É uma situação um tanto quanto esdrúxula porque a entidade privada presta os serviços; o Poder Público o reconhece e o remunera, sem, contudo, haver contrato formalizado, nos termos da lei, arcando com as consequências do ato ambos as entidades.

Enquanto não se encontra uma solução para tal impasse que parece agravar a situação da entidade privada pelo fato de ficar impedida de obter, por concessão ou renovação, o CEBAS, prejudicando-a quanto à imunidade tributária constitucional ora mencionada.

Uma saída para o impasse, até que o Poder Público e a entidade privada firmarem o ajuste, seria a entidade privada, em nome da necessidade de continuar prestando os serviços e negociando os termos do contrato, buscar a tutela jurisdicional mediante propositura de ação declaratória que reconheça a existência do vínculo contratual entre a Administração Pública e o requerente mediante comprovação, como a própria prestação de serviços e o pagamento do preço, visando a proteção quanto ao disposto no parágrafo único do art. 60 da Lei nº 8.666, de 93 que declara nulo de pleno direito o contrato verbal com a Administração e para permitir a comprovação de vínculo contratual pela sentença judicial, em substituição ao termo de contrato exigido pelo Ministério da Saúde para a concessão ou renovação do CEBAS (Lei nº 12.101, com as modificações incidentes, e os regramentos administrativos do Ministério da Saúde).

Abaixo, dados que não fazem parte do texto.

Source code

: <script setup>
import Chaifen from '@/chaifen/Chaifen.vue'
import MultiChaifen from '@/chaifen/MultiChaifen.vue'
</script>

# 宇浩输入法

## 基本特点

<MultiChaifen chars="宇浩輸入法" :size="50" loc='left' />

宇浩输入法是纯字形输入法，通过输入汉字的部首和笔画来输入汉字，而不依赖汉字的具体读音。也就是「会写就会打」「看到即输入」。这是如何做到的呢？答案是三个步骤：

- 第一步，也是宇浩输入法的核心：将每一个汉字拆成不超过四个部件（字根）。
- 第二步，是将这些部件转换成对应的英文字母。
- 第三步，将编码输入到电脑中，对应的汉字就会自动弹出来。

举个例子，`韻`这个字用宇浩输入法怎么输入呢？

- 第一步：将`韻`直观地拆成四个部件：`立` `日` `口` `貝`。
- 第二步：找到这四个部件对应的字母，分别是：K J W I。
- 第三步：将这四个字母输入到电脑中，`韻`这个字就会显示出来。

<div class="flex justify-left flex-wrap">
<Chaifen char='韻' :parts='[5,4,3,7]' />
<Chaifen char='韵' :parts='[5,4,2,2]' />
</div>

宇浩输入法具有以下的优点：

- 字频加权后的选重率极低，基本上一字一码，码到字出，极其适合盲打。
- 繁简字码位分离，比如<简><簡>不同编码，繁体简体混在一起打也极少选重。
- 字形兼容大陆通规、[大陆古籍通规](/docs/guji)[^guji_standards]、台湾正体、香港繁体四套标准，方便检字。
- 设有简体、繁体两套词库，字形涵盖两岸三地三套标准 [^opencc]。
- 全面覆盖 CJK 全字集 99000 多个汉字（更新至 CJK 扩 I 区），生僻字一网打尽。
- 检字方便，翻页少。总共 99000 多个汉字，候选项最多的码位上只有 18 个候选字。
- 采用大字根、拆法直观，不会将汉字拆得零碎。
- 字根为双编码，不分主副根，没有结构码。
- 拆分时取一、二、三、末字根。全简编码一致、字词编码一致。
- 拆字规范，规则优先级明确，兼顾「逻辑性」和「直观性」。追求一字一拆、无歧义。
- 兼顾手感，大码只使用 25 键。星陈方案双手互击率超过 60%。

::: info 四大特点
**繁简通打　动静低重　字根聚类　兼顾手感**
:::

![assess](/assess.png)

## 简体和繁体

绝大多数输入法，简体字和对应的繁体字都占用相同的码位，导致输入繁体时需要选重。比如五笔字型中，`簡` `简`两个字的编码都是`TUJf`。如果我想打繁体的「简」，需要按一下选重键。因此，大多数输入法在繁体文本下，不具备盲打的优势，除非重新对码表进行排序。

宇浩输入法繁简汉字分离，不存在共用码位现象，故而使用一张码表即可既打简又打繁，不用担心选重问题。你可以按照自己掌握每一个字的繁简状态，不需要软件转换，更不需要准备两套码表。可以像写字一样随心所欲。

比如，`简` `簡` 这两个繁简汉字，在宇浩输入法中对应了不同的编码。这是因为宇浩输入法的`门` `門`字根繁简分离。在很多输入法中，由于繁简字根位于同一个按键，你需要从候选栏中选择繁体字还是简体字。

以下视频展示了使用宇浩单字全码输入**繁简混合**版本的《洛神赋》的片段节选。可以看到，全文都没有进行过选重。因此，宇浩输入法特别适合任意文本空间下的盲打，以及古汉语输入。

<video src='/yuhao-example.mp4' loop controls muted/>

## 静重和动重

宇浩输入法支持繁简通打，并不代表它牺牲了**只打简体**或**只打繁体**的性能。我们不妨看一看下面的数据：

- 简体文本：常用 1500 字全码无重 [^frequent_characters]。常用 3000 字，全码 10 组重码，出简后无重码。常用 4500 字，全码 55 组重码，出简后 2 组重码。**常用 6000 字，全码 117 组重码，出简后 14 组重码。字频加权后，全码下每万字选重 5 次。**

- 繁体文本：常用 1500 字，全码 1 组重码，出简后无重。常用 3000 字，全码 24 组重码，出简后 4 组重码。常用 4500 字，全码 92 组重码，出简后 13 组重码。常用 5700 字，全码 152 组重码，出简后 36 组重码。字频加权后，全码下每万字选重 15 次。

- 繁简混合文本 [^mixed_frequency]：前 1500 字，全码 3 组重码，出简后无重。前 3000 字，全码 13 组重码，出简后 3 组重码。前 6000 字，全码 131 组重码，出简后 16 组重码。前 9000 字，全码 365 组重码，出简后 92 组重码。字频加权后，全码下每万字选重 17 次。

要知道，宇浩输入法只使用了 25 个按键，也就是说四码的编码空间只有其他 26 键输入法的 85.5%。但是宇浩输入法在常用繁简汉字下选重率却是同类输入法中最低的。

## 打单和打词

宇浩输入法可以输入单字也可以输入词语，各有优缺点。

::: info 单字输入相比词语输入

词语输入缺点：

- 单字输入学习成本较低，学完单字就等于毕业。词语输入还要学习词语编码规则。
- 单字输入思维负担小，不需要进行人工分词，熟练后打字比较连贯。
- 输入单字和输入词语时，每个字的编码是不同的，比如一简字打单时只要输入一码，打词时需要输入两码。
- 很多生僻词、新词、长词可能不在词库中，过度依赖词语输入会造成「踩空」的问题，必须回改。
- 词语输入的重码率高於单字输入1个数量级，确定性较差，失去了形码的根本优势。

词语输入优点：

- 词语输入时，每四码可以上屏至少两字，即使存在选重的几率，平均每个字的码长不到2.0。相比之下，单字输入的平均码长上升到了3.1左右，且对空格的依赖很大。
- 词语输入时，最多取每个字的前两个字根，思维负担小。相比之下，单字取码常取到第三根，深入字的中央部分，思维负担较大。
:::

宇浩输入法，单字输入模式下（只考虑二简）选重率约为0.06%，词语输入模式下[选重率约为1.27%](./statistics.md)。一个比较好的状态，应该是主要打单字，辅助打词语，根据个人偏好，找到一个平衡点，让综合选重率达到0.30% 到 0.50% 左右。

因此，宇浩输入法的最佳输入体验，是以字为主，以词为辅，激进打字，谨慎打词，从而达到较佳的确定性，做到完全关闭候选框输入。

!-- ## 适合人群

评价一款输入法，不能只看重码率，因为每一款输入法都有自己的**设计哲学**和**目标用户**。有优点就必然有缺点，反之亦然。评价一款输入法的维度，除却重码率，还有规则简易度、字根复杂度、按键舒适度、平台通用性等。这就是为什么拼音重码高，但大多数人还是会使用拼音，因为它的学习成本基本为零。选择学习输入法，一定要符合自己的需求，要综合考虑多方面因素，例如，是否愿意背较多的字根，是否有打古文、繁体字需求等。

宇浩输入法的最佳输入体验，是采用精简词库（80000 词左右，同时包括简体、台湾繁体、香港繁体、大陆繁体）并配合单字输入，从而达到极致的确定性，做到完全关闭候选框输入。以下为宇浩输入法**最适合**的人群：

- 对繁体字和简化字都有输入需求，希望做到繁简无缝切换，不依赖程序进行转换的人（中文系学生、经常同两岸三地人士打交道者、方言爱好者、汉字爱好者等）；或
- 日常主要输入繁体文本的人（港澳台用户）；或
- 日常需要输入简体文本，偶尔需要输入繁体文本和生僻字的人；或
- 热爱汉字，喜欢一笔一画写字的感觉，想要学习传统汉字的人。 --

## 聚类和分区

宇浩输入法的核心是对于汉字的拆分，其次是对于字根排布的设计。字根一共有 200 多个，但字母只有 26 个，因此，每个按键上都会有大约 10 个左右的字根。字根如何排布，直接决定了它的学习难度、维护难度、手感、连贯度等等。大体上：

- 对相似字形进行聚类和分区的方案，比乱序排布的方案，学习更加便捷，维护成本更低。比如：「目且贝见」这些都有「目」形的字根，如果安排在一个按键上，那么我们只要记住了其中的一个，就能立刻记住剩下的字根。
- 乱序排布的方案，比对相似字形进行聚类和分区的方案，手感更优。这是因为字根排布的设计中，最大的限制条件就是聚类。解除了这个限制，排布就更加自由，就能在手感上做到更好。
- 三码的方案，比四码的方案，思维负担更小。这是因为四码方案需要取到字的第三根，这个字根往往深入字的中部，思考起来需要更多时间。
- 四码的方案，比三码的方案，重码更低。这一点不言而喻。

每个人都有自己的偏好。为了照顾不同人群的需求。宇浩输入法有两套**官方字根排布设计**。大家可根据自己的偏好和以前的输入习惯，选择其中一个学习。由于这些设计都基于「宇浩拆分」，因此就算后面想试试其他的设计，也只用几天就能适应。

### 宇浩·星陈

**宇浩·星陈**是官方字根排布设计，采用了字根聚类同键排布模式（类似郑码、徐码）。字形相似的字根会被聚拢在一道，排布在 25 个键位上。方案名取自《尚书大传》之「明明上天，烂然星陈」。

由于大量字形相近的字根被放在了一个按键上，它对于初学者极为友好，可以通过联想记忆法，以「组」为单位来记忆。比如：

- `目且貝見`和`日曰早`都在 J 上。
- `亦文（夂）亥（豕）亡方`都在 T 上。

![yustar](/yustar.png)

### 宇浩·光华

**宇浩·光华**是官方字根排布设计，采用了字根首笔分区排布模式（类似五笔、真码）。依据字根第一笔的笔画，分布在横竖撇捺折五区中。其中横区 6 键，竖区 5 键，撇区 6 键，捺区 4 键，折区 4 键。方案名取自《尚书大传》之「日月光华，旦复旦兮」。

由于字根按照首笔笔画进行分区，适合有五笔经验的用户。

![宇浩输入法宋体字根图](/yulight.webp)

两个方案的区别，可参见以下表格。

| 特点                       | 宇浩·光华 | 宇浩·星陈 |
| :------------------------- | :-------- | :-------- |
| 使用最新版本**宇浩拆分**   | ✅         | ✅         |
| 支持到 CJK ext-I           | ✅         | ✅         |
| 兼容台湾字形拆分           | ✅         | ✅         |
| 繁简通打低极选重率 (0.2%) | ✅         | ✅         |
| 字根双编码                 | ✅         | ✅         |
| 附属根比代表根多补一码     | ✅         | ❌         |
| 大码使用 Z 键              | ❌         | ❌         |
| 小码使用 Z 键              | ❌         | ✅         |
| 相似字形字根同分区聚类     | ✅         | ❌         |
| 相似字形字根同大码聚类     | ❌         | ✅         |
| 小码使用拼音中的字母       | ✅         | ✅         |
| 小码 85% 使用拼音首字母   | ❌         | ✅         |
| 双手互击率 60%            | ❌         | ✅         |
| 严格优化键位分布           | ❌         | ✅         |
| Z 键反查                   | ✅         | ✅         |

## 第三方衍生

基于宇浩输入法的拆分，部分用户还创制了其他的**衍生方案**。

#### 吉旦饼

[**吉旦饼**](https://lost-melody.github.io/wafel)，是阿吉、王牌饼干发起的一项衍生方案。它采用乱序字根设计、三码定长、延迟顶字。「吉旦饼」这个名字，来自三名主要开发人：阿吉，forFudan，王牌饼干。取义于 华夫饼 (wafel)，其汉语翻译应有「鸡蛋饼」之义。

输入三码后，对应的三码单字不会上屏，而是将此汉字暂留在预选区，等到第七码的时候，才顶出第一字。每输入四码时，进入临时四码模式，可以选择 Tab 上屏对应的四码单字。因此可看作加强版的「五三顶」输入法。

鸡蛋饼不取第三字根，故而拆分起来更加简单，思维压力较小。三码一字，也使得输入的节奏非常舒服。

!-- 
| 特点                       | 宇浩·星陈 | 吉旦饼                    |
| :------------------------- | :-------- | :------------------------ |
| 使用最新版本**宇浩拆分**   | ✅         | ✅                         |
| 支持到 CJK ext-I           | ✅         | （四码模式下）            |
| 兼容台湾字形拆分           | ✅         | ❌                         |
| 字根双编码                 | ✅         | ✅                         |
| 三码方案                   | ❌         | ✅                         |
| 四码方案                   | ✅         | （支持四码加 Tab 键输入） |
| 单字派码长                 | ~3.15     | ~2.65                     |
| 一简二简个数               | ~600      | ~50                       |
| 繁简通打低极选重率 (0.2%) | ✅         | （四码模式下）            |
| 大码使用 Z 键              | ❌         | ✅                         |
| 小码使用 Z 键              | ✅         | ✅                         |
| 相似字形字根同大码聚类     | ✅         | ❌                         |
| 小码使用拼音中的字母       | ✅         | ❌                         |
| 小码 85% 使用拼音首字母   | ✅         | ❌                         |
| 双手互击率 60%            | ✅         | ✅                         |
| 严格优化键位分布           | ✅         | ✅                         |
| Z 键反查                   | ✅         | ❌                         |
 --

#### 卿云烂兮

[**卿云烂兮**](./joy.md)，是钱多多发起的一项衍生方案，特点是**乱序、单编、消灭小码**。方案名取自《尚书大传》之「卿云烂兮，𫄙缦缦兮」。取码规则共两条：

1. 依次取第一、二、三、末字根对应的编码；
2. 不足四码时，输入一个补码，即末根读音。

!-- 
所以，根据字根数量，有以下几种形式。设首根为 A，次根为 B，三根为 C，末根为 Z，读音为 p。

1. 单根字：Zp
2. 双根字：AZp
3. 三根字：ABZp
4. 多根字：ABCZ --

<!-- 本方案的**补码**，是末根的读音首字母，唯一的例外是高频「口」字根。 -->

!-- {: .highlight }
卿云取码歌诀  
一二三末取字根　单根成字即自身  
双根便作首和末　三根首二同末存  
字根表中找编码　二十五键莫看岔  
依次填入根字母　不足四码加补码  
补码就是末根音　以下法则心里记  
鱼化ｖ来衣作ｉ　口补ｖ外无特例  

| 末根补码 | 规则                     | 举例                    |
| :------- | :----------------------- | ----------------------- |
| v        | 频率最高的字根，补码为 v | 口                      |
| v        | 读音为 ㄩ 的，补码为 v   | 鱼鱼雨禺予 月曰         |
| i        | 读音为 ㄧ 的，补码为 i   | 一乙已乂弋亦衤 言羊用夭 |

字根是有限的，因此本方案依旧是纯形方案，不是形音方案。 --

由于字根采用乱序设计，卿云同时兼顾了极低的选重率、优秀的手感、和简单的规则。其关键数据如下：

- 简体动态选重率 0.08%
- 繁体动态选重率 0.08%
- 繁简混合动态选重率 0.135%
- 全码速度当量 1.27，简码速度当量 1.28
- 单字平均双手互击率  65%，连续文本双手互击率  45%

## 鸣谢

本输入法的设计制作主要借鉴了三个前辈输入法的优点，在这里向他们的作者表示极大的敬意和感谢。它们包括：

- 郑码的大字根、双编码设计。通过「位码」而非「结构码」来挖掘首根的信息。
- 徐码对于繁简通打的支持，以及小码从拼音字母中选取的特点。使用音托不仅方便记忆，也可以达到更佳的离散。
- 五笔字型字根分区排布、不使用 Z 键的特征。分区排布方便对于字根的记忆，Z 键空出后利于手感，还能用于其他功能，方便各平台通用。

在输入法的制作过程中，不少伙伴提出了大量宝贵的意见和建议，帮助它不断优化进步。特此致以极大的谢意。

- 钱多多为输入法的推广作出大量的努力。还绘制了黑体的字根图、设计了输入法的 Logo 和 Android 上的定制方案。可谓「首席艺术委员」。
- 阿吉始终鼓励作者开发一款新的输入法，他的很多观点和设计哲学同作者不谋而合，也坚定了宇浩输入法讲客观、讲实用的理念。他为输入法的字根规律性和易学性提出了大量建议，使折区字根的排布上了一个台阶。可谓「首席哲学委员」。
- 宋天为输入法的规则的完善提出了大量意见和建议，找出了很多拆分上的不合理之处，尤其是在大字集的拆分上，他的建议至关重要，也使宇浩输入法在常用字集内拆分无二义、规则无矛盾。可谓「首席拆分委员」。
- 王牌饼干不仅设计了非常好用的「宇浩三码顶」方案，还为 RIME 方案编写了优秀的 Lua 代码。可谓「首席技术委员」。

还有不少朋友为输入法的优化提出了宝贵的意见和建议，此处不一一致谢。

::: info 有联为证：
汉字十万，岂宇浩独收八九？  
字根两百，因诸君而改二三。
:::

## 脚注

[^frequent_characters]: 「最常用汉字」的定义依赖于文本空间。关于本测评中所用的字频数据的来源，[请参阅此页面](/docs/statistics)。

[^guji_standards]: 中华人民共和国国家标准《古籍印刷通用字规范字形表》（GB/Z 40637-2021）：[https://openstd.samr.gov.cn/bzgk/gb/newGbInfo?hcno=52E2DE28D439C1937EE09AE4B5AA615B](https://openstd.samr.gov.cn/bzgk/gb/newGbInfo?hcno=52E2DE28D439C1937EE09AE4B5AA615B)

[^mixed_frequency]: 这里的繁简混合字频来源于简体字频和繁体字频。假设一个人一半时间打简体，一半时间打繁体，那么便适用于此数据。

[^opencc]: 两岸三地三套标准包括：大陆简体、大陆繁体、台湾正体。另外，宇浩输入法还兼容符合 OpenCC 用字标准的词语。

Por outro lado, é de grande importância pensar em uma legislação específica para tratar das avenças entre o Poder Público, área da saúde, no tocante à complementaridade dos serviços privados à rede pública de atenção à saúde (SUS), uma vez que suas especificidades não são contempladas nas leis existentes, seja a de licitação e contrato; seja o marco do terceiro setor e outras.

Além do mais, por não haver justa adequação entre o objeto da avença e o instrumento jurídico firmado, tem sido comum celebrar-se contrato quando o objeto é de parceria e fomento e convênio quando se trata de prestação de serviços. Muitos dos convênios firmados entre o Poder Público e as entidades sem fim econômico na área da saúde para prestação de serviços em regime de complementaridade a rede SUS, são contratos de prestação de serviços e não convênios.

Por outro lado, também há muita confusão quando se firma convênio, ou mesmo contrato de gestão, pôr o Poder Público impor à entidade o regime jurídico administrativo ao arrepio da Constituição e da lei. Entidade privada não se transforma em entidade pública quanto ao seu regime administrativo tão somente por manejar recursos públicos. Seu regime continua o privado, gozando a entidade de autonomia para gerir os recursos recebidos, não podendo o Poder Público se imiscuir em sua gestão. Essa é a decisão do STF na ADI 1926 que julgou a constitucionalidade das organizações sociais. Entidade privada é privada até a sua extinção, sob todas as formas.

Falta nos dias de hoje melhor capacitação das entidades públicas e privadas no tocante a todos os aspectos que envolvem a contratualização no âmbito da saúde, um setor que presta serviços a 206 milhões de pessoas, sendo que por volta de 50% dos serviços públicos são complementados pelos serviços privados, pelo regime da complementaridade e outros de mútua cooperação. Urge solucionar os problemas da contratualização no SUS por incompreensões públicas e privadas.


[1] Há notícias de que será editada Medida Provisória permitindo a substituição do contrato formal por outros instrumentos até o dia 31 de dezembro de 2017.
[2] Não estamos aqui a discutir o mérito das cláusulas impostas nem os porquês das intransigências.